NASA’s New Horizons mission has begun streaming its precious data bit by bit across more than 6.6 billion kilometres of interplanetary space to gradually reveal the frozen face and character of the most distant object a spacecraft has ever explored.
Delighted mission controllers confirmed that the robotic explorer survived its encounter with Ultima Thule early Tuesday morning and had started transmitting the images and data it gathered during the historic flyby.
Scientists said the information gleaned from the remote celestial object, thought to be an unchanged relic from the solar system’s distant past, could provide clues to how the planets formed.
The first indication that the spacecraft was safe came at 10:33 a.m. ET, exactly 10 hours after it sailed past Ultima Thule.
The transmission broke a tense moment of silence as science team leaders who have been with the New Horizons project for more than two decades waited for their first contact since the flyby. It was hardly a foregone conclusion that the probe would even be able to transmit: With a cruising speed of 14.4 kilometres per second, a collision with the smallest of pebbles would destroy it.
Scientists, engineers, their families and others who gathered to mark the event at the Johns Hopkins University Applied Physics Laboratory in Laurel, Maryland, erupted in cheers as mission controllers announced that New Horizons had phoned home as scheduled.
The night before, after ringing in the new year, team members had counted down and celebrated the moment they expected New Horizons would make its closest approach to its target based on their knowledge of its trajectory.
But despite the festive atmosphere — which included the release of a New Horizons song recorded by contributing scientist and rock guitarist Brian May of Queen, who was on hand for the event — the mission team had no way of knowing if their spacecraft was still in one piece and executing its reconnaissance of Ultima Thule.
The feat has been compared to photographing a flower by the side of the road from the window of a speeding car at night.
Before mission controllers could be certain New Horizons succeeded, the spacecraft had to pause its data gathering and rotate to point its main antenna back toward home. The signal then required more than six hours to cross the vast distance between Ultima Thule and Earth.
“This mission has always been about delayed gratification,” principal investigator Alan Stern joked during a news briefing on Tuesday morning.
Proposed in the early 1990s, New Horizons was launched in 2006, and in 2015 became the first spacecraft to reach Pluto. The visit to Ultima Thule means it has delivered on the second half of its mission, which is to provide the first closeup investigation of a member of the Kuiper Belt, a vast region of small, frozen bodies that ply the twilight darkness far beyond the major planets of our solar system. The challenge was all the greater because scientists did not yet have a suitable Kuiper Belt object in mind when New Horizons was launched. Ultima Thule was discovered in 2014.
Because of the extreme distance and slow transmission rate, scientists do not expect to have a good view of Ultima Thule to share until Wednesday after they have worked with the raw data.

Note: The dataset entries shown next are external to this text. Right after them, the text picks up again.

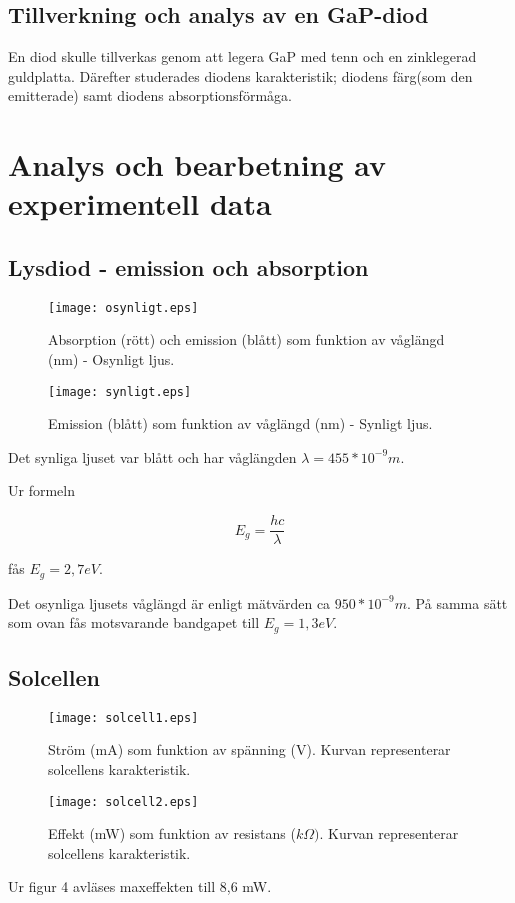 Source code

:\subsection{Tillverkning och analys av en GaP-diod}
En diod skulle tillverkas genom att legera GaP med tenn och en zinklegerad guldplatta. Därefter studerades diodens karakteristik; diodens färg(som den emitterade) samt diodens absorptionsförmåga.

\pagebreak
\section{Analys och bearbetning av experimentell data}
\subsection{Lysdiod - emission och absorption}
\begin{figure}[htb]
\centering
\texttt{[image: osynligt.eps]}
\caption{Absorption (rött) och emission (blått) som funktion av våglängd (nm) - Osynligt ljus.}
\end{figure} 

\begin{figure}[htb]
\centering
\texttt{[image: synligt.eps]}
\caption{Emission (blått) som funktion av våglängd (nm) - Synligt ljus.}
\end{figure} 

Det synliga ljuset var blått och har våglängden 
\begin{math} \lambda = 455*10^{-9} m.
\end{math}

Ur formeln 

\begin{equation}
E_{g}= \frac {hc}{\lambda} \label{ekv1} 
\end{equation}

fås $E_{g}=2,7eV$.

Det osynliga ljusets våglängd är enligt mätvärden ca $950*10^{-9}m$.
På samma sätt som ovan fås motsvarande bandgapet till $E_{g}=1,3 eV$.


\subsection{Solcellen}
\begin{figure}[htb]
\centering
\texttt{[image: solcell1.eps]}
\caption{Ström (mA) som funktion av spänning (V). Kurvan representerar solcellens karakteristik.}
\end{figure} 
\begin{figure}[htb]
\centering
\texttt{[image: solcell2.eps]}
\caption{Effekt (mW) som funktion av resistans ($k\Omega)$. Kurvan representerar solcellens karakteristik.}
\end{figure} 
Ur figur 4 avläses maxeffekten till 8,6 mW.

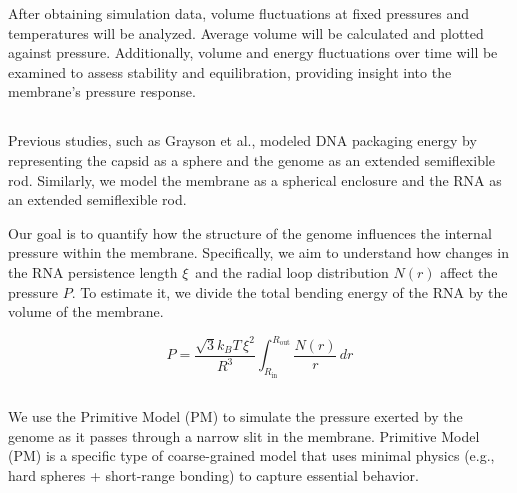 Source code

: \documentclass[12pt]{article}
\begin{document}
\begin{flushleft}
After obtaining simulation data, volume fluctuations at fixed pressures and temperatures will be analyzed. Average volume will be calculated and plotted against pressure. Additionally, volume and energy fluctuations over time will be examined to assess stability and equilibration, providing insight into the membrane’s pressure response. 

\subsection*{}

Previous studies, such as Grayson et al.\cite{Grayson2006}, modeled DNA packaging energy by representing the capsid as a sphere and the genome as an extended semiflexible rod. Similarly, we model the membrane as a spherical enclosure and the RNA as an extended semiflexible rod.

Our goal is to quantify how the structure of the genome influences the internal pressure within the membrane. Specifically, we aim to understand how changes in the RNA persistence length  \(\xi\)\ and the radial loop distribution \(N(r)\) affect the pressure \(P\).  To estimate it, we divide the total bending energy of the RNA by the volume of the membrane.  






\begin{equation}
P = \frac{\sqrt{3} k_B T \, \xi^2}{R^3} \int_{R_\text{in}}^{R_\text{out}} \frac{N(r)}{r} \, dr
\end{equation}

\subsection*{}
We use the Primitive Model (PM) to simulate the pressure exerted by the genome as it passes through a narrow slit in the membrane. Primitive Model (PM)	is a specific type of coarse-grained model that uses minimal physics (e.g., hard spheres + short-range bonding) to capture essential behavior.


\end{flushleft}
\end{document}
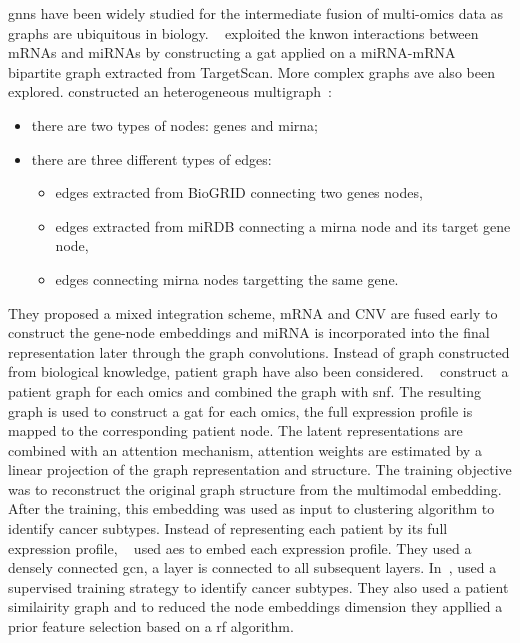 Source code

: \documentclass[../main.tex]{subfiles}
\begin{document}
	    \Glspl{gnn} have been widely studied for the intermediate fusion of multi-omics data as graphs are ubiquitous in biology.
	    \citeauthor{Kaczmarek2021}~\cite{Kaczmarek2021} exploited the knwon interactions between mRNAs and miRNAs by constructing a \gls{gat} applied on a miRNA-mRNA bipartite graph extracted from TargetScan.
	    More complex graphs ave also been explored.
	    \citeauthor{Li2024} constructed an heterogeneous multigraph~\cite{Li2024}:
	    \begin{itemize}[nosep]
	        \item there are two types of nodes: genes and \gls{mirna};
	        \item there are three different types of edges:
		        \begin{itemize}[nosep]
		            \item edges extracted from BioGRID\cite{biogrid} connecting two genes nodes,
		            \item edges extracted from miRDB\cite{mirdb} connecting a \gls{mirna} node and its target gene node,
		            \item edges connecting \gls{mirna} nodes targetting the same gene.
		        \end{itemize}
	    \end{itemize}
	    They proposed a mixed integration scheme, mRNA and CNV are fused early to construct the gene-node embeddings and miRNA is incorporated into the final representation later through the graph convolutions.
	    Instead of graph constructed from biological knowledge, patient graph have also been considered.
	    \citeauthor{MultiGATAE}~\cite{MultiGATAE} construct a patient graph for each omics and combined the graph with \gls{snf}.
	    The resulting graph is used to construct a \gls{gat} for each omics, the full expression profile is mapped to the corresponding patient node.
	    The latent representations are combined with an attention mechanism, attention weights are estimated by a linear projection of the graph representation and structure.
	    The training objective was to reconstruct the original graph structure from the multimodal embedding.
	    After the training, this embedding was used as input to clustering algorithm to identify cancer subtypes.
	    Instead of representing each patient by its full expression profile, \citeauthor{Zhang2022}~\cite{Zhang2022} used \glspl{ae} to embed each expression profile.
	    They used a densely connected \gls{gcn}, a layer is connected to all subsequent layers.
	    In~\cite{Kesimoglu2022}, \citeauthor{Kesimoglu2022} used a supervised training strategy to identify cancer subtypes.
	    They also used a patient similairity graph and to reduced the node embeddings dimension they appllied a prior feature selection based on a \gls{rf} algorithm.
\end{document}

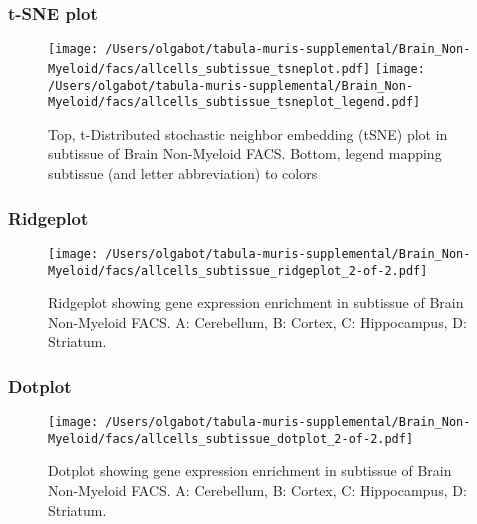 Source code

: \newpage
\subsubsection{t-SNE plot}
\begin{figure}[h]
\centering
\texttt{[image: /Users/olgabot/tabula-muris-supplemental/Brain\_Non-Myeloid/facs/allcells\_subtissue\_tsneplot.pdf]}
\texttt{[image: /Users/olgabot/tabula-muris-supplemental/Brain\_Non-Myeloid/facs/allcells\_subtissue\_tsneplot\_legend.pdf]}
\caption{Top, t-Distributed stochastic neighbor embedding (tSNE) plot  in subtissue of Brain Non-Myeloid FACS. Bottom, legend mapping subtissue (and letter abbreviation) to colors}
\end{figure}


\newpage
\newpage
\subsubsection{Ridgeplot}
\begin{figure}[h]
\centering
\texttt{[image: /Users/olgabot/tabula-muris-supplemental/Brain\_Non-Myeloid/facs/allcells\_subtissue\_ridgeplot\_2-of-2.pdf]}

\caption{ Ridgeplot  showing gene expression enrichment in subtissue of Brain Non-Myeloid FACS. A: Cerebellum, B: Cortex, C: Hippocampus, D: Striatum.}
\end{figure}


\newpage
\newpage
\subsubsection{Dotplot}
\begin{figure}[h]
\centering
\texttt{[image: /Users/olgabot/tabula-muris-supplemental/Brain\_Non-Myeloid/facs/allcells\_subtissue\_dotplot\_2-of-2.pdf]}

\caption{ Dotplot  showing gene expression enrichment in subtissue of Brain Non-Myeloid FACS. A: Cerebellum, B: Cortex, C: Hippocampus, D: Striatum.}
\end{figure}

“Ultima Thule will be turned into a real world,” team member and planetary scientist Hal Weaver said.
On Tuesday, scientists released an image that was taken before the closest point of the approach that revealed Ultima Thule is likely to be a bowling pin-shaped object about 35 kilometres long by 15 kilometres at its widest. The pixelated image does not exclude the possibility that Ultima Thule is really two objects in close proximity or in contact.
Stephen Gwyn, an astronomer and data specialist with Canada’s National Research Council who is participating in the mission, said the image has already solved one mystery: how the oblong-shaped Ultima Thule can rotate without changing its brightness.
The answer is one that scientists already suspected: Ultima Thule’s spin axis is roughly pointed toward Earth, so that it appears somewhat like a turning propeller with the illuminated side constantly facing earthbound telescopes.
“The data that we’ve got so far shows that we were right. What we’re going to get next is the stuff that we didn’t expect,” Dr. Gwyn said. “This thing is going to look cool.”
Dr. Stern added that while this week’s images should be a dramatic improvement over what is currently known about the Kuiper Belt, scientists will not have their best views downloaded until February.
By then, New Horizons will be on its way out of the solar system to roam the Milky Way galaxy for eternity, a fact that mission operations manager Alice Bowman said has stayed with her through the tension and excitement of the once-in-a-lifetime flyby.
“There’s a bit of all of us on that spacecraft that will continue after we’re long gone here on Earth,” she said.